En 2015, Yann Debiak se lançait dans le projet fou d’arranger cet album culte pour un orchestre de chambre et d’en confier l’interprétation à deux chanteurs magiques pour notre génération : Jason Lytle (Grandaddy) et Troy Von Balthazar (Chokebore), le temps d’une tournée. Le résultat est hallucinant d’élégance (et peut être écouté sur le site de l’émission Label Pop de France Musique, jusque fin janvier 2016 seulement).

Top 2015 (#16)

Top 2015 (#16)

16. Natalie Prass – s/t

Avec ses arrangements un brin indie, un brin soul, un brin Great American Songbook, un brin 70s, une petite touche Broadway, et plus de trente musiciens dans les crédits, le premier album de Natalie Prass n’est pas aussi personnel, pas aussi favorable au coup de foudre immédiat que d’autres disques plus incarnés de chanteuses compositrices actuelles.

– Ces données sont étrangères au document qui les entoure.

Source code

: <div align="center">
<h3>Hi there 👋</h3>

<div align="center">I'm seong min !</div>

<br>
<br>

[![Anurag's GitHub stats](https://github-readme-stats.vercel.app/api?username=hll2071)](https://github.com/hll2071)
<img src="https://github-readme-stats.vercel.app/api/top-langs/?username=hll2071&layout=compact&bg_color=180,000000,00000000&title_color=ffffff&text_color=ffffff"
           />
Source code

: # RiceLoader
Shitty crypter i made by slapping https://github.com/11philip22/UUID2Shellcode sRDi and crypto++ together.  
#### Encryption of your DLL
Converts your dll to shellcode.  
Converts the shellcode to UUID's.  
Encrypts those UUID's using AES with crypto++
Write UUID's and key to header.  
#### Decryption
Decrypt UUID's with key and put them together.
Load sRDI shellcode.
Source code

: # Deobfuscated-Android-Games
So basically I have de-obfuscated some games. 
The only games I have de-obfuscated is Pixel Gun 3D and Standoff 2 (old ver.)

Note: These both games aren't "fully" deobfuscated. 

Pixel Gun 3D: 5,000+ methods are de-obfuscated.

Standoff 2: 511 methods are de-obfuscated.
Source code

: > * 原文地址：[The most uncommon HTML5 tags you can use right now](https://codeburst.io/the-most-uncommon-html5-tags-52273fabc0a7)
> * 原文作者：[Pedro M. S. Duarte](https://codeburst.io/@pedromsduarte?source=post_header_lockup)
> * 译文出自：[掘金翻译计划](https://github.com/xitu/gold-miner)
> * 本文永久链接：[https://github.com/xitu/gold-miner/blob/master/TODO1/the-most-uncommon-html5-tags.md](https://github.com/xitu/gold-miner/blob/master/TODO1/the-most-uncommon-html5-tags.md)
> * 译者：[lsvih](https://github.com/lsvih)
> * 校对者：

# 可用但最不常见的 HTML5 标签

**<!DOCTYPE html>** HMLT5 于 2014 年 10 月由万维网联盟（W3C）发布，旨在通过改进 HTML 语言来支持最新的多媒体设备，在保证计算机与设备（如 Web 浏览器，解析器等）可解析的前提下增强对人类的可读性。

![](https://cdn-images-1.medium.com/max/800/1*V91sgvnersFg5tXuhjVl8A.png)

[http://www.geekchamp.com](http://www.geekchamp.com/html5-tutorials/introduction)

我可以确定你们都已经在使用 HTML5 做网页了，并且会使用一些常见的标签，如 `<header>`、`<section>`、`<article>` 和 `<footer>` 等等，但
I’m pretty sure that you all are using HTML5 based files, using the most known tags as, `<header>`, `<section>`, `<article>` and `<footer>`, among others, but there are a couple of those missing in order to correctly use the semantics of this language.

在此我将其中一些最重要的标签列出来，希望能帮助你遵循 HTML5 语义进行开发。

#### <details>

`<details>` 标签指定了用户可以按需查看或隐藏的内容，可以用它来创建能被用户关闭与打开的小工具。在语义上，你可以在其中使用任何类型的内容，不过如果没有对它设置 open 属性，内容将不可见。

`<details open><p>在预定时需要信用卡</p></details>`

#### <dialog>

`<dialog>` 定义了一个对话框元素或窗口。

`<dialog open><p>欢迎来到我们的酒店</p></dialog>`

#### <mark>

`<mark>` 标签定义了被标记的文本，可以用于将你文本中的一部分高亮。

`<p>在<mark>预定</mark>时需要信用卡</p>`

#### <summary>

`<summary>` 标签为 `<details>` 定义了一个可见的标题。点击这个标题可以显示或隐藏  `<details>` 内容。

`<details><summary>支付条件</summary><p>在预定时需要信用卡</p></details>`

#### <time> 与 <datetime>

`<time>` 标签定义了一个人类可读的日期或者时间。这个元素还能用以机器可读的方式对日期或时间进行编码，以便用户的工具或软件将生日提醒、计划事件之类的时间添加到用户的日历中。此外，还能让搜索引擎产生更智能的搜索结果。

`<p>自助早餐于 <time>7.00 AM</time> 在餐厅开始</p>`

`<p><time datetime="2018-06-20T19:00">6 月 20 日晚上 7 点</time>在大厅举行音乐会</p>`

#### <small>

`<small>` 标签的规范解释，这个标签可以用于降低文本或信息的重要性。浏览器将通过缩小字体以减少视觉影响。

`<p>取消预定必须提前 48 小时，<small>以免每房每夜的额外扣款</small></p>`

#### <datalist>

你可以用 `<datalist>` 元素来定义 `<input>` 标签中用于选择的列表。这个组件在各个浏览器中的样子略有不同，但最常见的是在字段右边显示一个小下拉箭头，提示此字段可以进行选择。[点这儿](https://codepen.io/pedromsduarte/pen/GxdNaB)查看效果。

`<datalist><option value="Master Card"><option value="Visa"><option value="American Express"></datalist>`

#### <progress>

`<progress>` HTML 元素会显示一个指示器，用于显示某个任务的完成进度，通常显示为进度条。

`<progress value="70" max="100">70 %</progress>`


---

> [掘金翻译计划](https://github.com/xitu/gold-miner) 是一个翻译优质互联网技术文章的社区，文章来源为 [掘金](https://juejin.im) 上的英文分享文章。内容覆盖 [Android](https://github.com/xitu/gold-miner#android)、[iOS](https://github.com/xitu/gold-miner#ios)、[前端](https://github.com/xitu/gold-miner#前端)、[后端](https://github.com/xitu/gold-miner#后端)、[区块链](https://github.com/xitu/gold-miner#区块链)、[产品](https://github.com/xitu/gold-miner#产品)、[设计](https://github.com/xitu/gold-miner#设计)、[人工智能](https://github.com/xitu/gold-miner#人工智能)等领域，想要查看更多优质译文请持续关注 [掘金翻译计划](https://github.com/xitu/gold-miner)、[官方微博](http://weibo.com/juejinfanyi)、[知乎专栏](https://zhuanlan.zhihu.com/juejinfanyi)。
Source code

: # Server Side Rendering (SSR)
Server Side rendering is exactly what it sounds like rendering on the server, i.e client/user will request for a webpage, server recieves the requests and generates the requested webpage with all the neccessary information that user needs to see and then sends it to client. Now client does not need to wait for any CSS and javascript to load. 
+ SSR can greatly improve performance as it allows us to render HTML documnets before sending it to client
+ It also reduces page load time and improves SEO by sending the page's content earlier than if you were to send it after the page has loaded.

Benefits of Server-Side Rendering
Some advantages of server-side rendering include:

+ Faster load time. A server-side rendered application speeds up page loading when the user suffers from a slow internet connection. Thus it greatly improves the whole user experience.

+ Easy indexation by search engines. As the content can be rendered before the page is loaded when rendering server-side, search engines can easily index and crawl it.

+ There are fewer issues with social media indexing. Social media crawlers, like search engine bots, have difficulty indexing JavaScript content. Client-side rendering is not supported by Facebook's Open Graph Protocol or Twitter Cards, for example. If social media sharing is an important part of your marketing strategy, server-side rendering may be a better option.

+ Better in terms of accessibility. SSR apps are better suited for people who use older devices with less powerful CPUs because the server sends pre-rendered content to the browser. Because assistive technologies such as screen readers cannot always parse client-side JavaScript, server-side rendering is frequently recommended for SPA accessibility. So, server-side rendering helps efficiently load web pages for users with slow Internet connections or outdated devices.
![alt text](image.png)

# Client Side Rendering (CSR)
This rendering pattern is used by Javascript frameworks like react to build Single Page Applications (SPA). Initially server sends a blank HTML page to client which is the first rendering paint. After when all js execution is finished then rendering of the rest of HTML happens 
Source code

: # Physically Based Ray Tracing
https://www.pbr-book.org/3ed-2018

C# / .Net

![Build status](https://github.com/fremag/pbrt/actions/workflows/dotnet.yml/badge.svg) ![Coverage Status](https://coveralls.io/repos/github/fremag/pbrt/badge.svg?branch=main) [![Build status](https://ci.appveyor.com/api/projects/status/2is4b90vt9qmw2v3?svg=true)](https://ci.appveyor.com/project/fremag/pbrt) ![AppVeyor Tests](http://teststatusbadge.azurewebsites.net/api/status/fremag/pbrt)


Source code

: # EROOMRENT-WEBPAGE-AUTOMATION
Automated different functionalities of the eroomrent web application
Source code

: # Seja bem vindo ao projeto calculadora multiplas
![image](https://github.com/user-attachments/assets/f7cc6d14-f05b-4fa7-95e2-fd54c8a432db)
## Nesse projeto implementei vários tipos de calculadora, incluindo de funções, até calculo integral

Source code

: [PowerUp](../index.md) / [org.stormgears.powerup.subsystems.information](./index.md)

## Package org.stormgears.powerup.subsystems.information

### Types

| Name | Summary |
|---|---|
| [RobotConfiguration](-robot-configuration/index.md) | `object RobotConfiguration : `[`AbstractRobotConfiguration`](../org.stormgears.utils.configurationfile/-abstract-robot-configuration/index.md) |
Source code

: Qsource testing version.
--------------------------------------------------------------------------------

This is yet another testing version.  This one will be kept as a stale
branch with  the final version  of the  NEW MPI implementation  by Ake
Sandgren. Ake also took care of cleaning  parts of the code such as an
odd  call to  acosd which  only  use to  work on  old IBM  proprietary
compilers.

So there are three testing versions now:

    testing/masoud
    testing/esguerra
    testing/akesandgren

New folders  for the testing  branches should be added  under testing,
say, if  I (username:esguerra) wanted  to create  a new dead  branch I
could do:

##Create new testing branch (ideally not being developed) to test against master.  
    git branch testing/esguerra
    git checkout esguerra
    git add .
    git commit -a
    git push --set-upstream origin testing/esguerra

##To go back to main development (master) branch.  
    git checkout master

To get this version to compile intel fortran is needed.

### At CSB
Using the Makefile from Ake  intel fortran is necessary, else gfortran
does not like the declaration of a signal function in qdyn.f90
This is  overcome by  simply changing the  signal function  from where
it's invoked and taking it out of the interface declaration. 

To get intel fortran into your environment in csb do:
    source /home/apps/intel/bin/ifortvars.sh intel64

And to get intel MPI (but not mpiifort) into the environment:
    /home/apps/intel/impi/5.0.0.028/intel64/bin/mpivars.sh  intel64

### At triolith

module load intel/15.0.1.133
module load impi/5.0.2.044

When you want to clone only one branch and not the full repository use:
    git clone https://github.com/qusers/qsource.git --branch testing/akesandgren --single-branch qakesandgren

Pourtant les écoutes ultérieures révèlent peu à peu, dans cette petite dizaine de chansons au romantisme délicieusement anachronique, une production magnifique (notamment des arrangements chambristes impeccables) et une voix qui sait jouer sur ses forces, particulièrement sur les morceaux les moins rock. Au final c’est un album auquel on sera revenu comme à un camarade, comme à une évidence : peu de choses aussi splendides et aussi richement orchestrées nous ont accompagnées cette année.

Top 2015 (#17)

Top 2015 (#17)

17. Trois albums de female-fronted rock

J’avais prévenu dès le début : je triche deux fois, et celle-ci est la seconde. Partagent donc la dix-septième place trois groupes américains qui ont en commun d’être mené par des femmes et d’avoir au minimum dix années d’existence.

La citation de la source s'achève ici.